================ Start Lecture #12 ================
3.2.2: Deadlock Modeling
On the right is the Resource Allocation Graph,
also called the Reusable Resource Graph.
- The processes are circles.
- The resources are squares.
- An arc (directed line) from a process P to a resource R signifies
that process P has requested (but not yet been allocated) resource R.
- An arc from a resource R to a process P indicates that process P
has been allocated resource R.
Consider two concurrent processes P1 and P2 whose programs are.
P1: request R1 P2: request R2
request R2 request R1
release R2 release R1
release R1 release R2
On the board draw the resource allocation graph for various possible
executions of the processes, indicating when deadlock occurs and when
deadlock is no longer avoidable.
There are four strategies used for dealing with deadlocks.
- Ignore the problem
- Detect deadlocks and recover from them
- Avoid deadlocks by carefully deciding when to allocate resources.
- Prevent deadlocks by violating one of the 4 necessary conditions.
3.3: Ignoring the problem--The Ostrich Algorithm
The ``put your head in the sand approach''.
- If the likelihood of a deadlock is sufficiently small and the cost
of avoiding a deadlock is sufficiently high it might be better to
ignore the problem. For example if each PC deadlocks once per 100
years, the one reboot may be less painful that the restrictions needed
to prevent it.
- Clearly not a good philosophy for nuclear missile launchers.
- For embedded systems (e.g., missile launchers) the programs run
are fixed in advance so many of the questions Tanenbaum raises (such
as many processes wanting to fork at the same time) don't occur.
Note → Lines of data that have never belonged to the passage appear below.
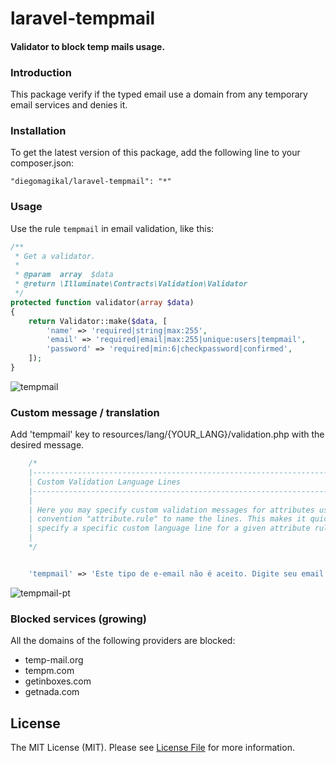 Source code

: # laravel-tempmail

#### Validator to block temp mails usage.

### Introduction
This package verify if the typed email use a domain from any temporary email services and denies it.

### Installation

To get the latest version of this package, add the following line to your composer.json:

```
"diegomagikal/laravel-tempmail": "*"
```

### Usage

Use the rule `tempmail` in email validation, like this:


```php
/**
 * Get a validator.
 *
 * @param  array  $data
 * @return \Illuminate\Contracts\Validation\Validator
 */
protected function validator(array $data)
{
    return Validator::make($data, [
        'name' => 'required|string|max:255',
        'email' => 'required|email|max:255|unique:users|tempmail',
        'password' => 'required|min:6|checkpassword|confirmed',
    ]);
}
```
![tempmail](https://user-images.githubusercontent.com/16082344/47108547-587b5980-d222-11e8-8c67-25144f20cf86.JPG)


### Custom message / translation
Add 'tempmail' key to resources/lang/{YOUR_LANG}/validation.php with the desired message.

```php
 	/*
    |--------------------------------------------------------------------------
    | Custom Validation Language Lines
    |--------------------------------------------------------------------------
    |
    | Here you may specify custom validation messages for attributes using the
    | convention "attribute.rule" to name the lines. This makes it quick to
    | specify a specific custom language line for a given attribute rule.
    |
    */


    'tempmail' => 'Este tipo de e-email não é aceito. Digite seu email real!',
```
![tempmail-pt](https://user-images.githubusercontent.com/16082344/47112320-63d38280-d22c-11e8-8bd1-7b6e859335a3.JPG)



### Blocked services (growing)

All the domains of the following providers are blocked:
* temp-mail.org
* tempm.com
* getinboxes.com
* getnada.com


## License

The MIT License (MIT). Please see [License File](LICENSE.md) for more information.
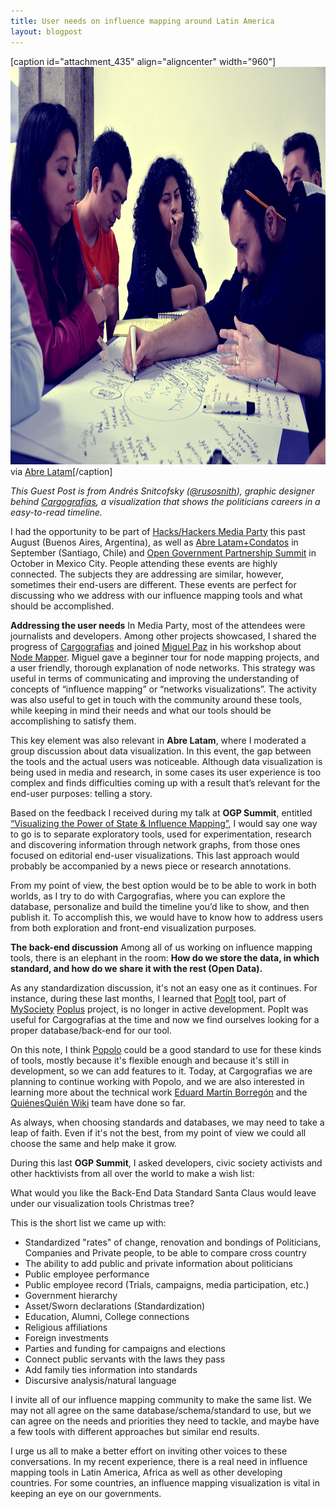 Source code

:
 ```yaml
---
title: User needs on influence mapping around Latin America
layout: blogpost
---
```


[caption id="attachment_435" align="aligncenter" width="960"]<img class="wp-image-435 size-large" src="/assets/images/userneeds.jpg" alt="Foto Articulo Andres - Nov.15 Ed" width="960" height="636" /> via <a href="http://2015.abrelatam.org/" target="_blank">Abre Latam</a>[/caption]

<em>This Guest Post is from Andrés Snitcofsky (<a href="http://www.twitter.com/@rusosnith" target="_blank">@rusosnith</a>), graphic designer behind <a href="http://www.cargografias.org/" target="_blank">Cargografías</a>, a visualization that shows the politicians careers in a easy-to-read timeline.</em>

<!--more-->

I had the opportunity to be part of <a href="http://mediaparty.info/" target="_blank">Hacks/Hackers Media Party</a> this past August (Buenos Aires, Argentina), as well as <a href="http://2015.abrelatam.org/" target="_blank">Abre Latam+Condatos</a> in September (Santiago, Chile) and <a href="http://www.opengovpartnership.org/2015Summit" target="_blank">Open Government Partnership Summit</a> in October in Mexico City. People attending these events are highly connected. The subjects they are addressing are similar, however, sometimes their end-users are different. These events are perfect for discussing who we address with our influence mapping tools and what should be accomplished.

<strong>Addressing the user needs</strong>
In Media Party, most of the attendees were journalists and developers. Among other projects showcased, I shared the progress of <a href="http://www.cargografias.org/" target="_blank">Cargografias</a> and joined <a href="https://twitter.com/miguelpaz" target="_blank">Miguel Paz</a> in his workshop about <a href="https://github.com/poderomedia/node-mapper" target="_blank">Node Mapper</a>. Miguel gave a beginner tour for node mapping projects, and a user friendly, thorough explanation of node networks. This strategy was useful in terms of communicating and improving the understanding of concepts of “influence mapping” or “networks visualizations”. The activity was also useful to get in touch with the community around these tools, while keeping in mind their needs and what our tools should be accomplishing to satisfy them.

This key element was also relevant in <strong>Abre Latam</strong>, where I moderated a group discussion about data visualization. In this event, the gap between the tools and the actual users was noticeable. Although data visualization is being used in media and research, in some cases its user experience is too complex and finds difficulties coming up with a result that’s relevant for the end-user purposes: telling a story.

Based on the feedback I received during my talk at <strong>OGP Summit</strong>, entitled <a href="https://csoday2015.sched.org/event/841764fb75066a8bd104e6dfdfa739d2" target="_blank">“Visualizing the Power of State &amp; Influence Mapping”</a>, I would say one way to go is to separate exploratory tools, used for experimentation, research and discovering information through network graphs, from those ones focused on editorial end-user visualizations. This last approach would probably be accompanied by a news piece or research annotations.

From my point of view, the best option would be to be able to work in both worlds, as I try to do with Cargografias, where you can explore the database, personalize and build the timeline you’d like to show, and then publish it. To accomplish this, we would have to know how to address users from both exploration and front-end visualization purposes.

<strong>The back-end discussion</strong>
Among all of us working on influence mapping tools, there is an elephant in the room: <strong>How do we store the data, in which standard, and how do we share it with the rest (Open Data).</strong>

As any standardization discussion, it's not an easy one as it continues. For instance, during these last months, I learned that <a href="http://popit.poplus.org/" target="_blank">PopIt</a> tool, part of <a href="https://www.mysociety.org/" target="_blank">MySociety</a> <a href="http://poplus.org/es/" target="_blank">Poplus</a> project, is no longer in active development. PopIt was useful for Cargografias at the time and now we find ourselves looking for a proper database/back-end for our tool.

On this note, I think <a href="http://www.popoloproject.com/" target="_blank">Popolo</a> could be a good standard to use for these kinds of tools, mostly because it's flexible enough and because it's still in development, so we can add features to it. Today, at Cargografias we are planning to continue working with Popolo, and we are also interested in learning more about the technical work <a href="https://twitter.com/emartinborregon" target="_blank">Eduard Martín Borregón</a> and the <a href="https://www.quienesquien.wiki/P%C3%A1gina_principal" target="_blank">QuiénesQuién Wiki</a> team have done so far.

As always, when choosing standards and databases, we may need to take a leap of faith. Even if it's not the best, from my point of view we could all choose the same and help make it grow.

During this last <strong>OGP Summit</strong>, I asked developers, civic society activists and other hacktivists from all over the world to make a wish list:

What would you like the Back-End Data Standard Santa Claus would leave under our visualization tools Christmas tree?

This is the short list we came up with:
<ul>
	<li>Standardized "rates" of change, renovation and bondings of Politicians, Companies and Private people, to be able to compare cross country</li>
	<li>The ability to add public and private information about politicians</li>
	<li>Public employee performance</li>
	<li>Public employee record (Trials, campaigns, media participation, etc.)</li>
	<li>Government hierarchy</li>
	<li>Asset/Sworn declarations (Standardization)</li>
	<li>Education, Alumni, College connections</li>
	<li>Religious affiliations</li>
	<li>Foreign investments</li>
	<li>Parties and funding for campaigns and elections</li>
	<li>Connect public servants with the laws they pass</li>
	<li>Add family ties information into standards</li>
	<li>Discursive analysis/natural language</li>
</ul>
I invite all of our influence mapping community to make the same list. We may not all agree on the same database/schema/standard to use, but we can agree on the needs and priorities they need to tackle, and maybe have a few tools with different approaches but similar end results.

I urge us all to make a better effort on inviting other voices to these conversations. In my recent experience, there is a real need in influence mapping tools in Latin America, Africa as well as other developing countries. For some countries, an influence mapping visualization is vital in keeping an eye on our governments.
3.4: Detecting Deadlocks and Recovering From Them
3.4.1: Detecting Deadlocks with Single Unit Resources
Consider the case in which there is only one
instance of each resource.
- So a request can be satisfied by only one specific resource.
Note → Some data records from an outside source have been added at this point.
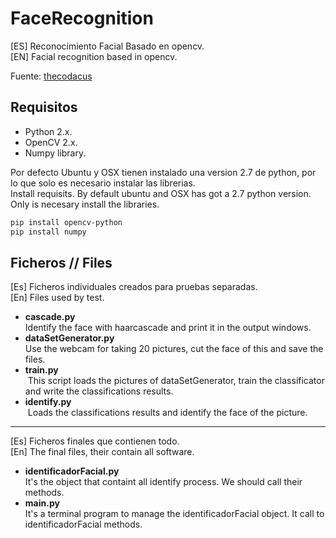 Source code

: # FaceRecognition
[ES] Reconocimiento Facial Basado en opencv.  
[EN] Facial recognition based in opencv.  

Fuente: [thecodacus](http://thecodacus.com/opencv-python-face-detection/#.WJi_Z7bhBE4)

## Requisitos

- Python 2.x.
- OpenCV 2.x.
- Numpy library.

Por defecto Ubuntu y OSX tienen instalado una version 2.7 de python, por lo que solo es necesario instalar las librerias.  
Install requisits. By default ubuntu and OSX has got a 2.7 python version. Only is necesary install the libraries.

```bash
pip install opencv-python
pip install numpy
```

## Ficheros // Files

[Es] Ficheros individuales creados para pruebas separadas.  
[En] Files used by test.  

- **cascade.py**  
  Identify the face with haarcascade and print it in the output windows.
- **dataSetGenerator.py**  
  Use the webcam for taking 20 pictures, cut the face of this and save the files.
- **train.py**   
  This script loads the pictures of dataSetGenerator, train the classificator and write the classifications results.
- **identify.py**   
  Loads the classifications results and identify the face of the picture.

---

[Es] Ficheros finales que contienen todo.  
[En] The final files, their contain all software.  

- **identificadorFacial.py**  
  It's the object that containt all identify process. We should call their methods.
- **main.py**  
  It's a terminal program to manage the identificadorFacial object. It call to identificadorFacial methods.


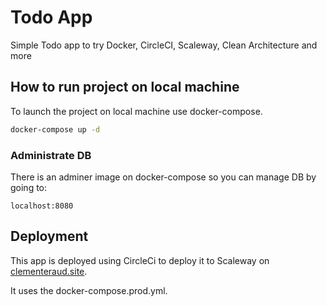 # Todo App
Simple Todo app to try Docker, CircleCI, Scaleway, Clean Architecture and more

## How to run project on local machine

To launch the project on local machine use docker-compose.

```sh
docker-compose up -d
```
### Administrate DB

There is an adminer image on docker-compose so you can manage DB by going to:
```
localhost:8080
```

## Deployment

This app is deployed using CircleCi to deploy it to Scaleway on [clementeraud.site](clementeraud.site).

It uses the docker-compose.prod.yml.
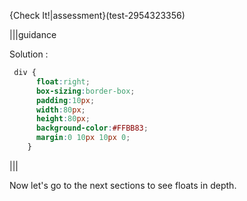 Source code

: {Check It!|assessment}(test-2954323356)

|||guidance

Solution :

```css
 div { 
      float:right; 
      box-sizing:border-box; 
      padding:10px; 
      width:80px; 
      height:80px; 
      background-color:#FFBB83; 
      margin:0 10px 10px 0; 
    }
```

|||


Now let's go to the next sections to see floats in depth. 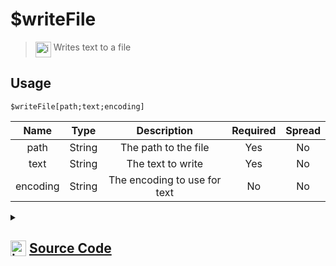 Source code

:# $writeFile
> <img align="top" src="https://upload.wikimedia.org/wikipedia/commons/thumb/e/e4/Infobox_info_icon.svg/160px-Infobox_info_icon.svg.png?20150409153300" alt="image" width="25" height="auto"> Writes text to a file
## Usage
```
$writeFile[path;text;encoding]
```
| Name | Type | Description | Required | Spread
| :---: | :---: | :---: | :---: | :---: |
path | String | The path to the file | Yes | No
text | String | The text to write | Yes | No
encoding | String | The encoding to use for text | No | No
<details>
<summary>
    
## <img align="top" src="https://cdn4.iconfinder.com/data/icons/iconsimple-logotypes/512/github-512.png" alt="image" width="25" height="auto">  [Source Code](https://github.com/tryforge/ForgeScript-V2/blob/main/src/native/writeFile.ts)
    
</summary>
    
```ts
import { writeFileSync } from "fs"
import { ArgType, NativeFunction, Return } from "../structures"

export default new NativeFunction({
    name: "$writeFile",
    version: "1.0.0",
    description: "Writes text to a file",
    unwrap: true,
    brackets: true,
    args: [
        {
            name: "path",
            description: "The path to the file",
            rest: false,
            required: true,
            type: ArgType.String,
        },
        {
            name: "text",
            description: "The text to write",
            rest: false,
            type: ArgType.String,
            required: true,
        },
        {
            name: "encoding",
            description: "The encoding to use for text",
            rest: false,
            type: ArgType.String,
        },
    ],
    execute(_, [path, data, encoding]) {
        // eslint-disable-next-line no-undef
        writeFileSync(path, data, { encoding: (encoding as BufferEncoding) || "utf-8" })

        return this.success()
    },
})

```
    
</details>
- In this case the 4 necessary conditions for
deadlock are also sufficient.
- Remember we are making an assumption (single unit resources) that
is often invalid. For example, many systems have several printers and
a request is given for ``a printer'' not a specific printer.
Similarly, one can have many tape drives.
- So the problem comes down to finding a directed cycle in the resource
allocation graph. Why?
Answer: Because the other three conditions are either satisfied by the
system we are studying or are not in which case deadlock is not a
question. That is, conditions 1,2,3 are conditions on the system in
general not on what is happening right now.
To find a directed cycle in a directed graph is not hard. The
algorithm is in the book. The idea is simple.
- For each node in the graph do a depth first traversal (hoping the
graph is a DAG (directed acyclic graph), building a list as you go
down the DAG.
- If you ever find the same node twice on your list, you have found
a directed cycle and the graph is not a DAG and deadlock exists among
the processes in your current list.
- If you never find the same node twice, the graph is a DAG and no
- The searches are finite since the list size is bounded by the
number of nodes.
3.4.2: Detecting Deadlocks with Multiple Unit Resources
This is more difficult.
- The figure on the right shows a resource allocation graph with
multiple unit resources.
- Each unit is represented by a dot in the box.
- Request edges are drawn to the box since they represent a request
for any dot in the box.
- Allocation edges are drawn from the dot to represent that this
unit of the resource has been assigned (but all units of a resource
are equivalent and the choice of which one to assign is arbitrary).
- Note that there is a directed cycle in red, but there is no
deadlock. Indeed the middle process might finish, erasing the magenta
arc and permitting the blue dot to satisfy the rightmost process.
- The book gives an algorithm for detecting deadlocks in this more
general setting. The idea is as follows.
- look for a process that might be able to terminate (i.e., all
its request arcs can be satisfied).
- If one is found pretend that it does terminate (erase all its
arcs), and repeat step 1.
- If any processes remain, they are deadlocked.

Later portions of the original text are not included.